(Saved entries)
....................
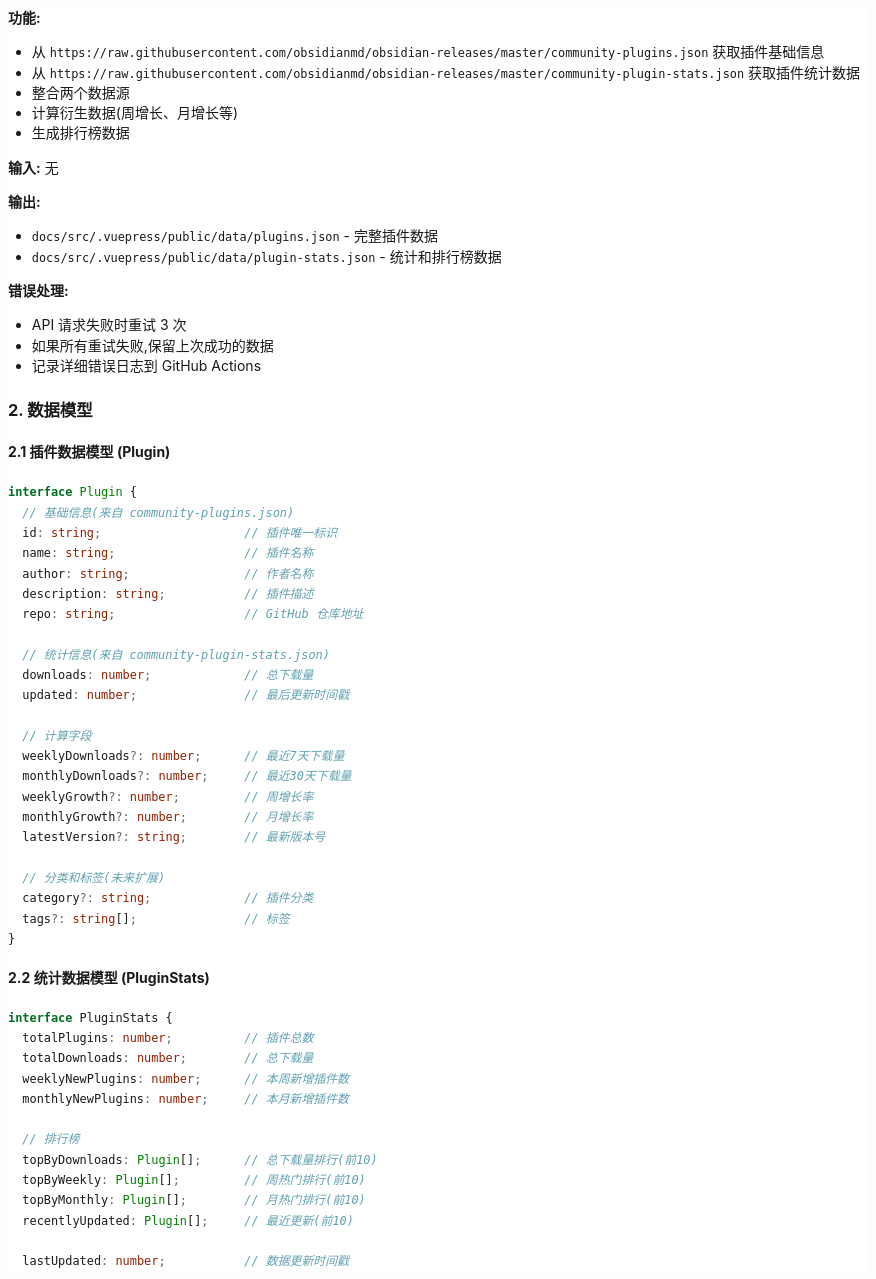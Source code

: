 **功能:**
- 从 `https://raw.githubusercontent.com/obsidianmd/obsidian-releases/master/community-plugins.json` 获取插件基础信息
- 从 `https://raw.githubusercontent.com/obsidianmd/obsidian-releases/master/community-plugin-stats.json` 获取插件统计数据
- 整合两个数据源
- 计算衍生数据(周增长、月增长等)
- 生成排行榜数据

**输入:** 无

**输出:**
- `docs/src/.vuepress/public/data/plugins.json` - 完整插件数据
- `docs/src/.vuepress/public/data/plugin-stats.json` - 统计和排行榜数据

**错误处理:**
- API 请求失败时重试 3 次
- 如果所有重试失败,保留上次成功的数据
- 记录详细错误日志到 GitHub Actions

### 2. 数据模型

#### 2.1 插件数据模型 (Plugin)

```typescript
interface Plugin {
  // 基础信息(来自 community-plugins.json)
  id: string;                    // 插件唯一标识
  name: string;                  // 插件名称
  author: string;                // 作者名称
  description: string;           // 插件描述
  repo: string;                  // GitHub 仓库地址
  
  // 统计信息(来自 community-plugin-stats.json)
  downloads: number;             // 总下载量
  updated: number;               // 最后更新时间戳
  
  // 计算字段
  weeklyDownloads?: number;      // 最近7天下载量
  monthlyDownloads?: number;     // 最近30天下载量
  weeklyGrowth?: number;         // 周增长率
  monthlyGrowth?: number;        // 月增长率
  latestVersion?: string;        // 最新版本号
  
  // 分类和标签(未来扩展)
  category?: string;             // 插件分类
  tags?: string[];               // 标签
}
```

#### 2.2 统计数据模型 (PluginStats)

```typescript
interface PluginStats {
  totalPlugins: number;          // 插件总数
  totalDownloads: number;        // 总下载量
  weeklyNewPlugins: number;      // 本周新增插件数
  monthlyNewPlugins: number;     // 本月新增插件数
  
  // 排行榜
  topByDownloads: Plugin[];      // 总下载量排行(前10)
  topByWeekly: Plugin[];         // 周热门排行(前10)
  topByMonthly: Plugin[];        // 月热门排行(前10)
  recentlyUpdated: Plugin[];     // 最近更新(前10)
  
  lastUpdated: number;           // 数据更新时间戳
```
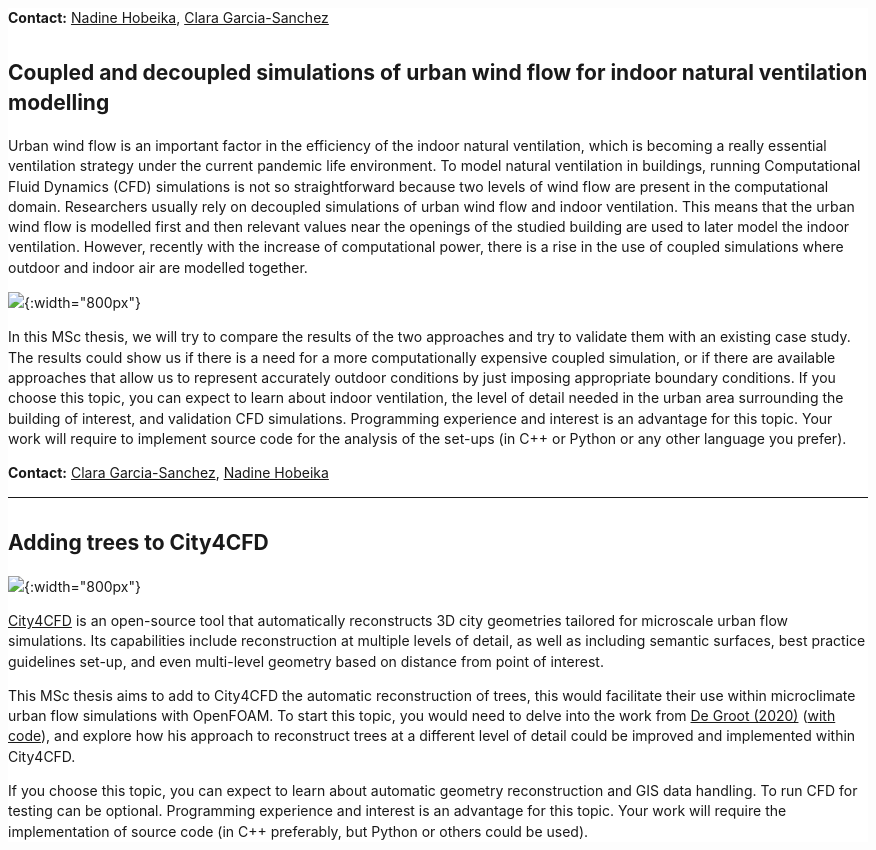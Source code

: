 **Contact:** [Nadine Hobeika](https://3d.bk.tudelft.nl/nhobeika), [Clara Garcia-Sanchez](https://3d.bk.tudelft.nl/gsclara)

## Coupled and decoupled simulations of urban wind flow for indoor natural ventilation modelling

Urban wind flow is an important factor in the efficiency of the indoor natural ventilation, which is becoming a really essential ventilation strategy under the current pandemic life environment.
To model natural ventilation in buildings, running Computational Fluid Dynamics (CFD) simulations is not so straightforward because two levels of wind flow are present in the computational domain.
Researchers usually rely on decoupled simulations of urban wind flow and indoor ventilation.
This means that the urban wind flow is modelled first and then relevant values near the openings of the studied building are used to later model the indoor ventilation.
However, recently with the increase of computational power, there is a rise in the use of coupled simulations where outdoor and indoor air are modelled together.

![](img/Outdoor-Indoor_ventilation.jpg){:width="800px"}

In this MSc thesis, we will try to compare the results of the two approaches and try to validate them with an existing case study. The results could show us if there is a need for a more computationally expensive coupled simulation, or if there are available approaches that allow us to represent accurately outdoor conditions by just imposing appropriate boundary conditions. If you choose this topic, you can expect to learn about indoor ventilation, the level of detail needed in the urban area surrounding the building of interest, and validation CFD simulations. Programming experience and interest is an advantage for this topic. Your work will require to implement source code for the analysis of the set-ups (in C++ or Python or any other language you prefer).

**Contact:** [Clara Garcia-Sanchez](https://3d.bk.tudelft.nl/gsclara), [Nadine Hobeika](https://3d.bk.tudelft.nl/nhobeika/)

- - -

## Adding trees to City4CFD

![](img/automaticTree_city4CFD.jpg){:width="800px"}

[City4CFD](https://github.com/tudelft3d/City4CFD) is an open-source tool that automatically reconstructs 3D city geometries tailored for microscale urban flow simulations. Its capabilities include reconstruction at multiple levels of detail, as well as including semantic surfaces, best practice guidelines set-up, and even multi-level geometry based on distance from point of interest.

This MSc thesis aims to add to City4CFD the automatic reconstruction of trees, this would facilitate their use within microclimate urban flow simulations with OpenFOAM. To start this topic, you would need to delve into the work from [De Groot (2020)](https://repository.tudelft.nl/islandora/object/uuid%3A3e169fc7-5336-4742-ab9b-18c158637cfe) ([with code](https://github.com/RobbieG91/TreeConstruction)), and explore how his approach to reconstruct trees at a different level of detail could be improved and implemented within City4CFD.

If you choose this topic, you can expect to learn about automatic geometry reconstruction and GIS data handling. To run CFD for testing can be optional. Programming experience and interest is an advantage for this topic. Your work will require the implementation of source code (in C++ preferably, but Python or others could be used).
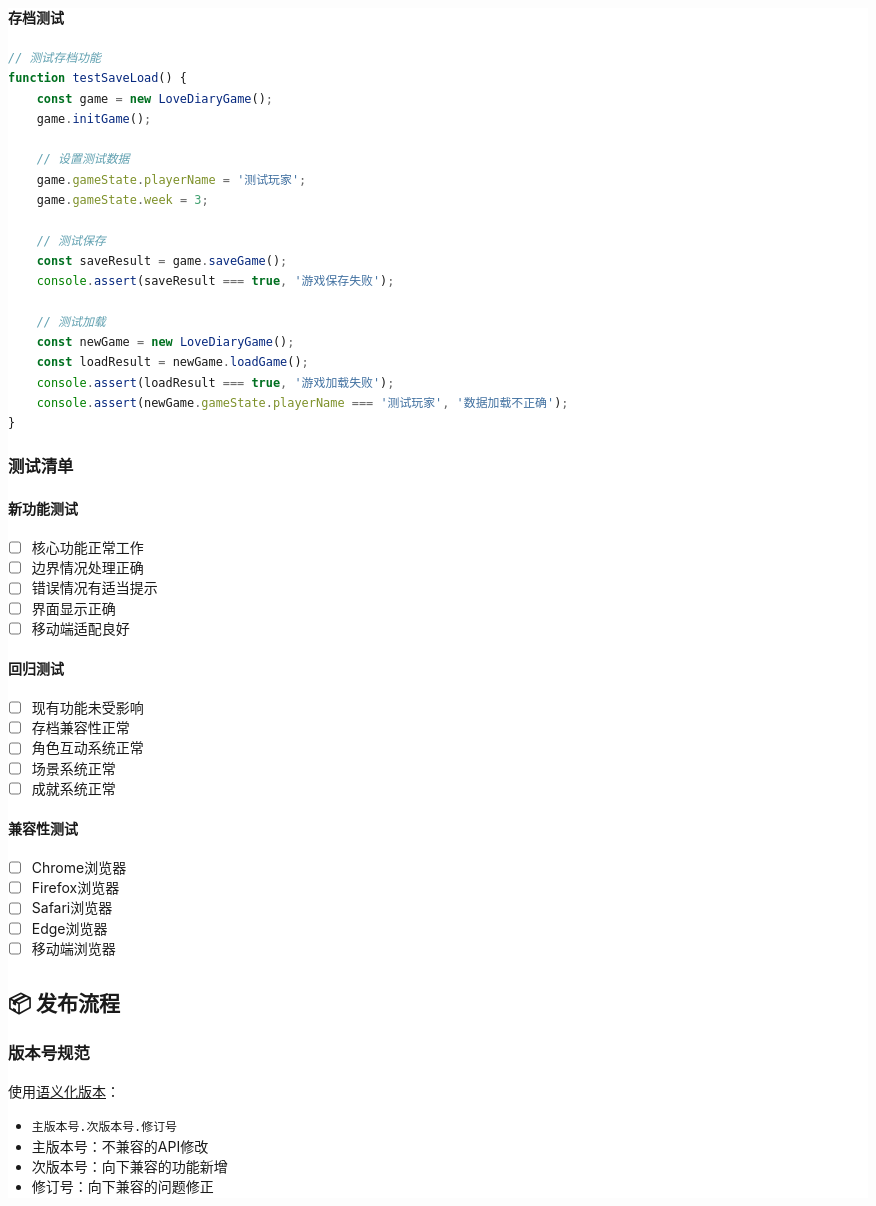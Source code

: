 #### 存档测试
```javascript
// 测试存档功能
function testSaveLoad() {
    const game = new LoveDiaryGame();
    game.initGame();
    
    // 设置测试数据
    game.gameState.playerName = '测试玩家';
    game.gameState.week = 3;
    
    // 测试保存
    const saveResult = game.saveGame();
    console.assert(saveResult === true, '游戏保存失败');
    
    // 测试加载
    const newGame = new LoveDiaryGame();
    const loadResult = newGame.loadGame();
    console.assert(loadResult === true, '游戏加载失败');
    console.assert(newGame.gameState.playerName === '测试玩家', '数据加载不正确');
}
```

### 测试清单

#### 新功能测试
- [ ] 核心功能正常工作
- [ ] 边界情况处理正确
- [ ] 错误情况有适当提示
- [ ] 界面显示正确
- [ ] 移动端适配良好

#### 回归测试
- [ ] 现有功能未受影响
- [ ] 存档兼容性正常
- [ ] 角色互动系统正常
- [ ] 场景系统正常
- [ ] 成就系统正常

#### 兼容性测试
- [ ] Chrome浏览器
- [ ] Firefox浏览器
- [ ] Safari浏览器
- [ ] Edge浏览器
- [ ] 移动端浏览器

## 📦 发布流程

### 版本号规范
使用[语义化版本](https://semver.org/)：
- `主版本号.次版本号.修订号`
- 主版本号：不兼容的API修改
- 次版本号：向下兼容的功能新增
- 修订号：向下兼容的问题修正
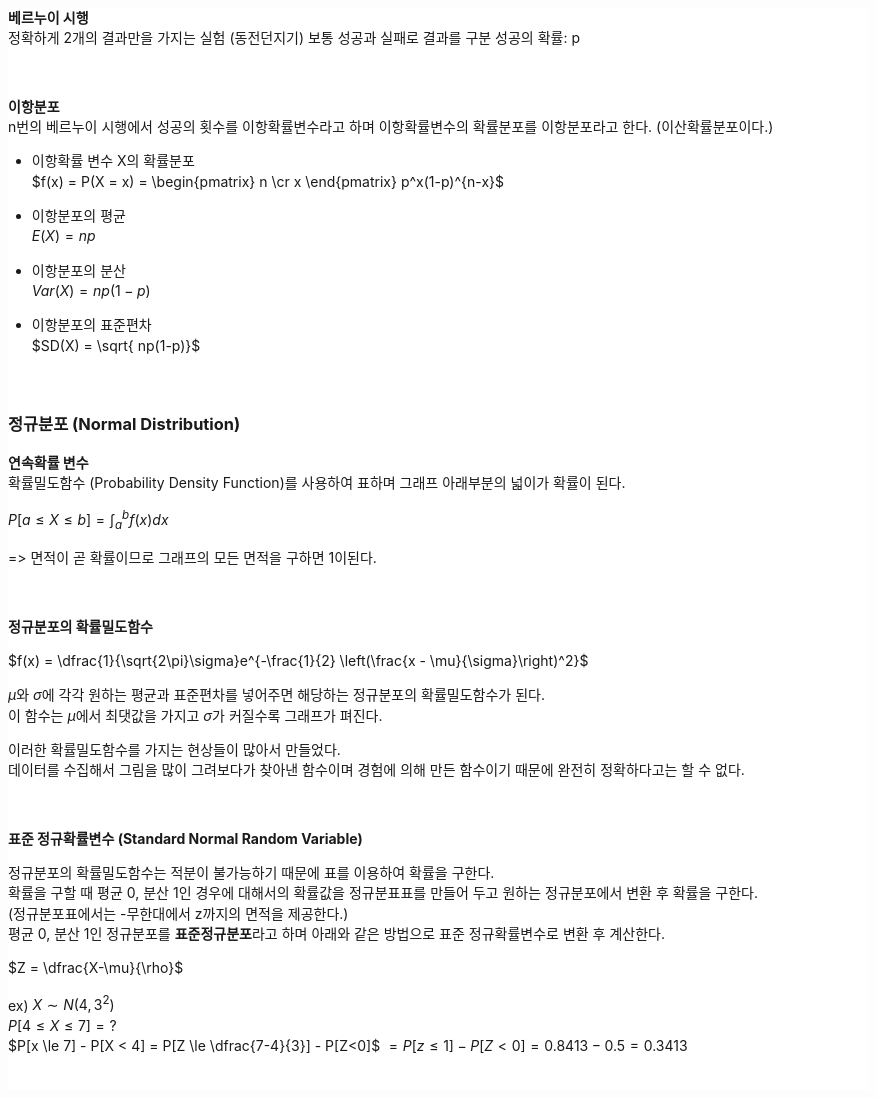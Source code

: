 **베르누이 시행**  
정확하게 2개의 결과만을 가지는 실험 (동전던지기)
보통 성공과 실패로 결과를 구분
성공의 확률: p
<p>&nbsp;</p>  

**이항분포**  
n번의 베르누이 시행에서 성공의 횟수를 이항확률변수라고 하며 이항확률변수의 확률분포를 이항분포라고 한다. (이산확률분포이다.)  

- 이항확률 변수 X의 확률분포  
$f(x) = P(X = x) = \begin{pmatrix} n \cr x \end{pmatrix} p^x(1-p)^{n-x}$  

- 이항분포의 평균  
$E(X) = np$  

- 이항분포의 분산  
$Var(X) = np(1-p)$  

- 이항분포의 표준편차  
$SD(X) = \sqrt{ np(1-p)}$  
<p>&nbsp;</p>  

### 정규분포 (Normal Distribution)  

**연속확률 변수**  
확률밀도함수 (Probability Density Function)를 사용하여 표하며 그래프 아래부분의 넓이가 확률이 된다.  

$P[a \le X \le b] = \int_a^bf(x)dx$  

=> 면적이 곧 확률이므로 그래프의 모든 면적을 구하면 1이된다.  
<p>&nbsp;</p>  

**정규분포의 확률밀도함수**  

$f(x) = \dfrac{1}{\sqrt{2\pi}\sigma}e^{-\frac{1}{2} \left(\frac{x - \mu}{\sigma}\right)^2}$  

$\mu$와 $\sigma$에 각각 원하는 평균과 표준편차를 넣어주면 해당하는 정규분포의 확률밀도함수가 된다.  
이 함수는 $\mu$에서 최댓값을 가지고 $\sigma$가 커질수록 그래프가 펴진다.  

이러한 확률밀도함수를 가지는 현상들이 많아서 만들었다.  
데이터를 수집해서 그림을 많이 그려보다가 찾아낸 함수이며
경험에 의해 만든 함수이기 때문에 완전히 정확하다고는 할 수 없다. 
<p>&nbsp;</p>  

**표준 정규확률변수 (Standard Normal Random Variable)**  

정규분포의 확률밀도함수는 적분이 불가능하기 때문에 표를 이용하여 확률을 구한다.  
확률을 구할 때 평균 0, 분산 1인 경우에 대해서의 확률값을 정규분표표를 만들어 두고 원하는 정규분포에서 변환 후 확률을 구한다.  
(정규분포표에서는 -무한대에서 z까지의 면적을 제공한다.)  
평균 0, 분산 1인 정규분포를 **표준정규분포**라고 하며 아래와 같은 방법으로 표준 정규확률변수로 변환 후 계산한다.  

$Z = \dfrac{X-\mu}{\rho}$  

ex) $X \sim N(4, 3^2)$  
$P[4 \le X \le 7] = ?$  
$P[x \le 7] - P[X < 4] = P[Z \le \dfrac{7-4}{3}] - P[Z<0]$
$= P[z \le 1] - P[Z<0] = 0.8413 - 0.5 = 0.3413$  
<p>&nbsp;</p>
....................
Of all the entries above, output exactly the lines between the one holding "[City4CFD](https://github.com/tudelft3d/City4CFD) is an" and the one holding "This MSc thesis aims", inclusive.

[City4CFD](https://github.com/tudelft3d/City4CFD) is an open-source tool that automatically reconstructs 3D city geometries tailored for microscale urban flow simulations. Its capabilities include reconstruction at multiple levels of detail, as well as including semantic surfaces, best practice guidelines set-up, and even multi-level geometry based on distance from point of interest.

This MSc thesis aims to add to City4CFD the automatic reconstruction of trees, this would facilitate their use within microclimate urban flow simulations with OpenFOAM. To start this topic, you would need to delve into the work from [De Groot (2020)](https://repository.tudelft.nl/islandora/object/uuid%3A3e169fc7-5336-4742-ab9b-18c158637cfe) ([with code](https://github.com/RobbieG91/TreeConstruction)), and explore how his approach to reconstruct trees at a different level of detail could be improved and implemented within City4CFD.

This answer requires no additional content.